Coming events: Chat with John Helmer on ‘The Duran,’ Thursday, 17 October
As I have written on these pages recently, the Moscow based journalist John Helmer has published what amounts to harsh criticism of Vladimir Putin from some top generals over his alleged readiness to sacrifice Russian state interests in forthcoming peace negotiations to put an early end to the war and to spare his country’s oligarchs further economic losses. Helmer has directed attention to the negotiator of the almost concluded peace treaty initialed in Istanbul in March 2022, Vladimir Medinsky, suggesting that this former Minister of Culture was not up to the task of defending Russia. Helmer believes Medinsky will again be appointed as chief negotiator if and when the Russians and Ukrainians sit down together to negotiate a peace.
Following my rebuttal to this interpretation of Putin as weak given the tough as nails new edition of the Russian nuclear doctrine and my offhand rejection of skepticism over chances for a lasting peace to be concluded on Russia’s terms, John Helmer and I agreed to discuss the issue live on air. This chat is now scheduled to take place Thursday at 20.00 Central European Time on the website of The Duran and will be moderated by Alexander Mercouris.

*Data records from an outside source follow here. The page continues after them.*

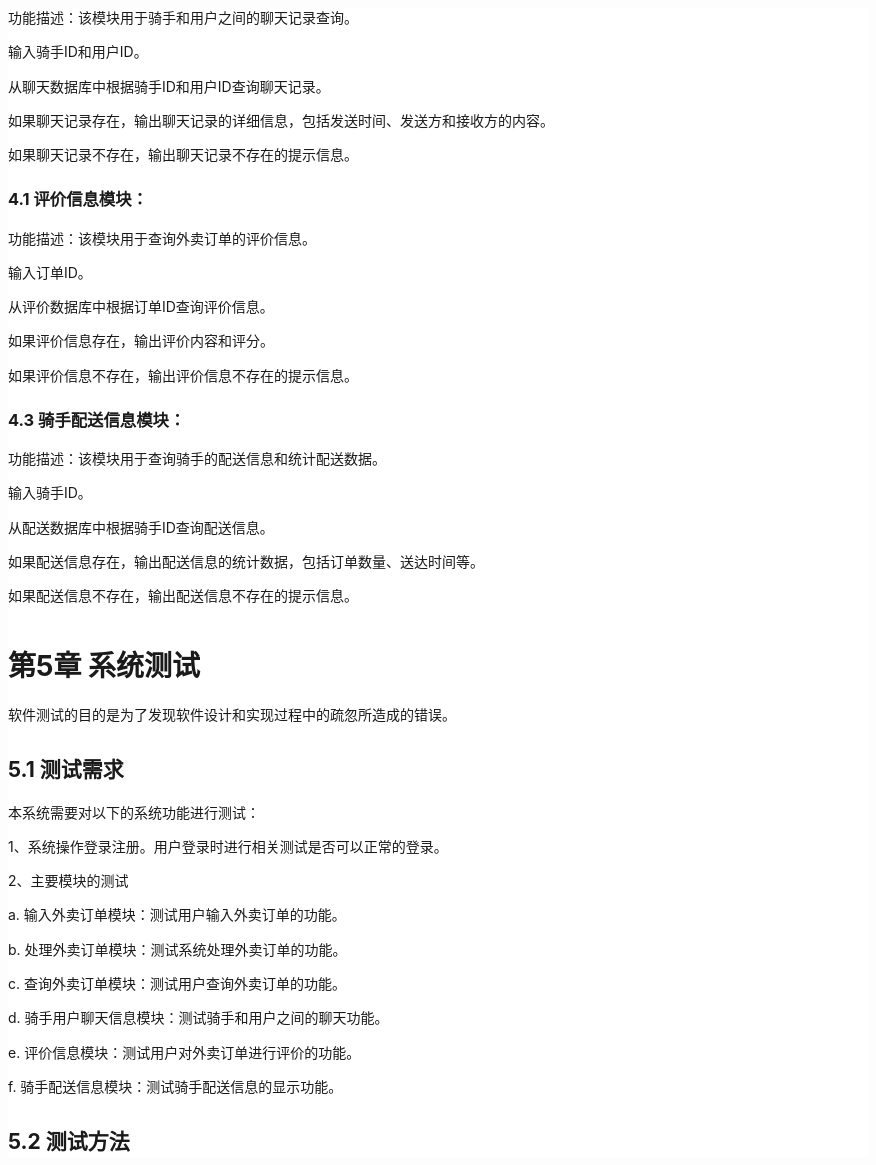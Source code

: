 功能描述：该模块用于骑手和用户之间的聊天记录查询。

输入骑手ID和用户ID。

从聊天数据库中根据骑手ID和用户ID查询聊天记录。

如果聊天记录存在，输出聊天记录的详细信息，包括发送时间、发送方和接收方的内容。

如果聊天记录不存在，输出聊天记录不存在的提示信息。

### 4.1 评价信息模块：

功能描述：该模块用于查询外卖订单的评价信息。

输入订单ID。

从评价数据库中根据订单ID查询评价信息。

如果评价信息存在，输出评价内容和评分。

如果评价信息不存在，输出评价信息不存在的提示信息。

### 4.3 骑手配送信息模块：

功能描述：该模块用于查询骑手的配送信息和统计配送数据。

输入骑手ID。

从配送数据库中根据骑手ID查询配送信息。

如果配送信息存在，输出配送信息的统计数据，包括订单数量、送达时间等。

如果配送信息不存在，输出配送信息不存在的提示信息。

# 第5章 系统测试

软件测试的目的是为了发现软件设计和实现过程中的疏忽所造成的错误。

## **5.1** **测试需求**

本系统需要对以下的系统功能进行测试：

1、系统操作登录注册。用户登录时进行相关测试是否可以正常的登录。

2、主要模块的测试

a. 输入外卖订单模块：测试用户输入外卖订单的功能。

b. 处理外卖订单模块：测试系统处理外卖订单的功能。

c. 查询外卖订单模块：测试用户查询外卖订单的功能。

d. 骑手用户聊天信息模块：测试骑手和用户之间的聊天功能。

e. 评价信息模块：测试用户对外卖订单进行评价的功能。

f. 骑手配送信息模块：测试骑手配送信息的显示功能。

## **5.2** **测试方法**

Here and now, I telegraph my punches, so to speak, and explain on what I will base myself in this discussion.
I have made it clear that in between my periodic visits to Russia, when I put my Oxford dress shoes on the ground, spend time with friends in Petersburg and Moscow discussing current events, and listen to those taxi drivers or hair dressers who still delight in chatter with customers, my main source of information on Russian politics comes from Russian state television broadcasts in the Russian language for their domestic audience. In this regard, tonight’s News of the Week program hosted by Dmitry Kiselyov on Rossiya 1 leaves me in no doubt that Vladimir Putin will only sign a treaty that embodies the points he made public in June, to whit:
A cease-fire will come into effect only when the Ukrainian side agrees to withdraw its armed forces from the entirety of the Donetsk, Lugansk, Kherson and Zaporizhzhia oblasts at their pre-2014 borders and actually begins this withdrawal
1. Ukraine will acknowledge that these regions and Crimea are now integral parts of the Russian Federation
2. Ukraine will foreswear membership in NATO and there will be no foreign military personnel or installations on its territory
3. Ukraine will ensure that Russian speakers on its territory are given full civil rights to practice their language and culture
4. All Western sanctions on Russia will be lifted
I remind readers that Dmitry Kiselyov is not just the presenter of this news program but is the general director of all Russian state news operations. Accordingly, his repeating these demands and putting up on screen Putin’s speech setting them forth makes it politically impossible for Putin to negotiate and sign anything less than this.
We can discuss many other things on Thursday, but I believe that this broadcast is the strongest argument against the notion that the Russians will lose at the negotiating table what they have won on the battlefield.
This entire issue of peace terms was presented tonight precisely because Western media in the past week have been talking up the need for a negotiated settlement of the war and are speaking as if Russia has been defeated, which is an outrageous lie as anyone following this war’s development knows full well.
Finally, I note that my next visit to Russia begins on 28 October, assuming that the Estonian-Russian border at Narva remains open.